In a last-ditch effort to get Howard back, Leonard begs Penny to apologize to him. She comes over and does so, but not very sincerely. Wallowitz, who actually is kind of cute when he’s very disheveled and his hair isn’t flat-ironed in that ridiculous Beatles ‘do, tries to put on a brave face, but breaks down behind the door just after asking Penny to leave. Instead of storming out, she comes back in to his bedroom and lends a sympathetic ear as Howard recounts all of his bad experiences with women – even back in his grade school days when his method of hitting on girls was actually quite cute and sincere. He once wrote a cover of “My Girl” for Marci Grossman, a girl he had a crush on in 6th grade, and sang it in the talent show. Marci, however, was not flattered, and spit in his hair after the show. Although Penny was unnecessarily harsh at the beginning of this episode, I really liked this scene between Howard and her. It must have been great for actor Simon Helberg to bring some amount of depth to Howard, and it also occurred to me that he didn’t get to sing at all in Dr. Horrible’s Sing-a-Long Blog, which is just wrong, because he has a perfectly nice voice. I guess he was too busy then, making things moist. But in true Howard fashion, he mistakes Penny’s newfound sincerity and admission that she likes a vulnerable Howard as a chance to kiss her, and she lands a sucker punch straight between the eyes.

Meanwhile, the rest of the gang pit MONT-E against Barry’s robot, which has a flamethrower attached to it. They try to flee, but Barry’s bot is too advanced and when Howard and Penny arrive home after the battle, they find that the damage is irreparable. Sheldon, feeling responsible for MONT-E’s loss, wants to throw a small, tasteful funeral. (“I’ll read.

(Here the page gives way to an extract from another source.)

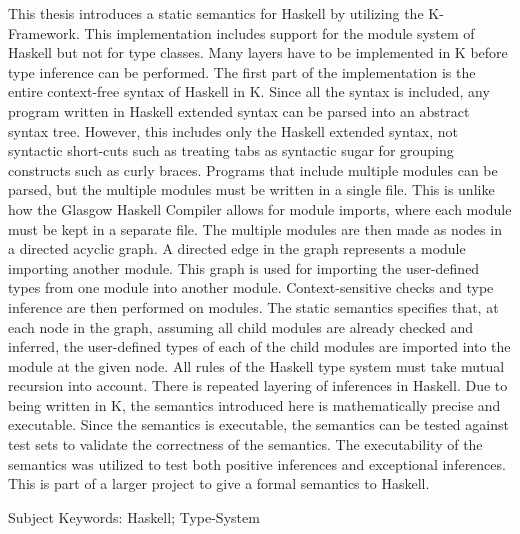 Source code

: This thesis introduces a static semantics for Haskell by utilizing the K-Framework. This implementation includes support for the module system of Haskell but not for type classes. Many layers have to be implemented in K before type inference can be performed. The first part of the implementation is the entire context-free syntax of Haskell in K. Since all the syntax is included, any program written in Haskell extended syntax can be parsed into an abstract syntax tree. However, this includes only the Haskell extended syntax, not syntactic short-cuts such as treating tabs as syntactic sugar for grouping constructs such as curly braces. Programs that include multiple modules can be parsed, but the multiple modules must be written in a single file. This is unlike how the Glasgow Haskell Compiler allows for module imports, where each module must be kept in a separate file. The multiple modules are then made as nodes in a directed acyclic graph. A directed edge in the graph represents a module importing another module. This graph is used for importing the user-defined types from one module into another module. Context-sensitive checks and type inference are then performed on modules. The static semantics specifies that, at each node in the graph, assuming all child modules are already checked and inferred, the user-defined types of each of the child modules are imported into the module at the given node. All rules of the Haskell type system must take mutual recursion into account. There is repeated layering of inferences in Haskell. Due to being written in K, the semantics introduced here is mathematically precise and executable. Since the semantics is executable, the semantics can be tested against test sets to validate the correctness of the semantics. The executability of the semantics was utilized to test both positive inferences and exceptional inferences. This is part of a larger project to give a formal semantics to Haskell.

Subject Keywords: Haskell; Type-System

Leonard, you’ll play your cello.”) This irritates Penny, and she once again says something insensitive, sending Sheldon to his room in tears. She goes off to apologize immediately, lest the situation spiral out of control, but I’m left wondering this: is Penny becoming the new Sheldon, but meaner and with less tact? Her actions in this episode actually reminded me more of him than of her. It’s odd.

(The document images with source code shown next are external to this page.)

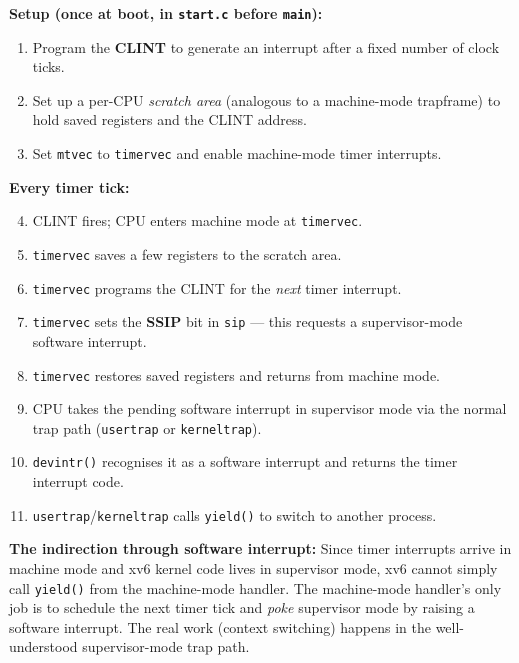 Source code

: \documentclass[11pt, a4paper]{article}
\begin{document}
\begin{tcolorbox}[lifecycle, title={Timer Interrupt Lifecycle}]
\textbf{Setup (once at boot, in \lstinline|start.c| before \lstinline|main|):}
\begin{enumerate}[leftmargin=1.8em, itemsep=0.2em]
  \item Program the \textbf{CLINT} to generate an interrupt after a fixed number of clock ticks.
  \item Set up a per-CPU \emph{scratch area} (analogous to a machine-mode trapframe) to hold saved registers and the CLINT address.
  \item Set \lstinline|mtvec| to \lstinline|timervec| and enable machine-mode timer interrupts.
\end{enumerate}

\medskip
\textbf{Every timer tick:}
\begin{enumerate}[leftmargin=1.8em, itemsep=0.2em]
  \setcounter{enumi}{3}
  \item CLINT fires; CPU enters machine mode at \lstinline|timervec|.
  \item \lstinline|timervec| saves a few registers to the scratch area.
  \item \lstinline|timervec| programs the CLINT for the \emph{next} timer interrupt.
  \item \lstinline|timervec| sets the \textbf{SSIP} bit in \lstinline|sip| --- this requests a supervisor-mode software interrupt.
  \item \lstinline|timervec| restores saved registers and returns from machine mode.
  \item CPU takes the pending software interrupt in supervisor mode via the normal trap path (\lstinline|usertrap| or \lstinline|kerneltrap|).
  \item \lstinline|devintr()| recognises it as a software interrupt and returns the timer interrupt code.
  \item \lstinline|usertrap|/\lstinline|kerneltrap| calls \lstinline|yield()| to switch to another process.
\end{enumerate}
\end{tcolorbox}

\begin{tcolorbox}[foundational]
\textbf{The indirection through software interrupt:} Since timer interrupts arrive in machine mode and xv6 kernel code lives in supervisor mode, xv6 cannot simply call \lstinline|yield()| from the machine-mode handler. The machine-mode handler's only job is to schedule the next timer tick and \emph{poke} supervisor mode by raising a software interrupt. The real work (context switching) happens in the well-understood supervisor-mode trap path.
\end{tcolorbox}
\end{document}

It was interesting to see TBBT try to balance humor with tenderness, and I’m not entirely sure it succeeded. It’s got a long way to go if it wants to actually contain things like feelings within its narratives. Maybe Chuck Lorre and his writers should watch a few episodes of the show in the time slot immediately following this one to learn how to do that a little better.

The Husband:

It’s been seven years since Comedy Central’s BattleBots was canceled (co-hosted by comedian and Last Comic Standing contestant Bill Dwyer, and as I see now had appearances by then-unknown comics Arj Barker and the Sklar Brothers), but I still get all kinds of creamy when killer robots are mentioned, and I’m not even an engineer. Not in any sense of the word. I remember Vlad the Impaler fucking shit up like it was yesterday. And I was pleased to learn, in reading up on Grant Imahara a few weeks ago while I was on a Mythbusters kick, was very pleased to find out that not only did he compete, but Mythbusters hosts Jamie Hyneman and Adam Savage were also competitors at one point. (BattleBots filmed mostly in San Francisco, so I should have just automatically assumed these evil geniuses were involved somehow. Especially since Grant’s specialty on Mythbusters is robot-building.)

So that’s why I had to watch MONT-E breaking through Leonard and Sheldon’s door more than once, because it makes me that happy. As usual, I’m easily amused by the smallest things.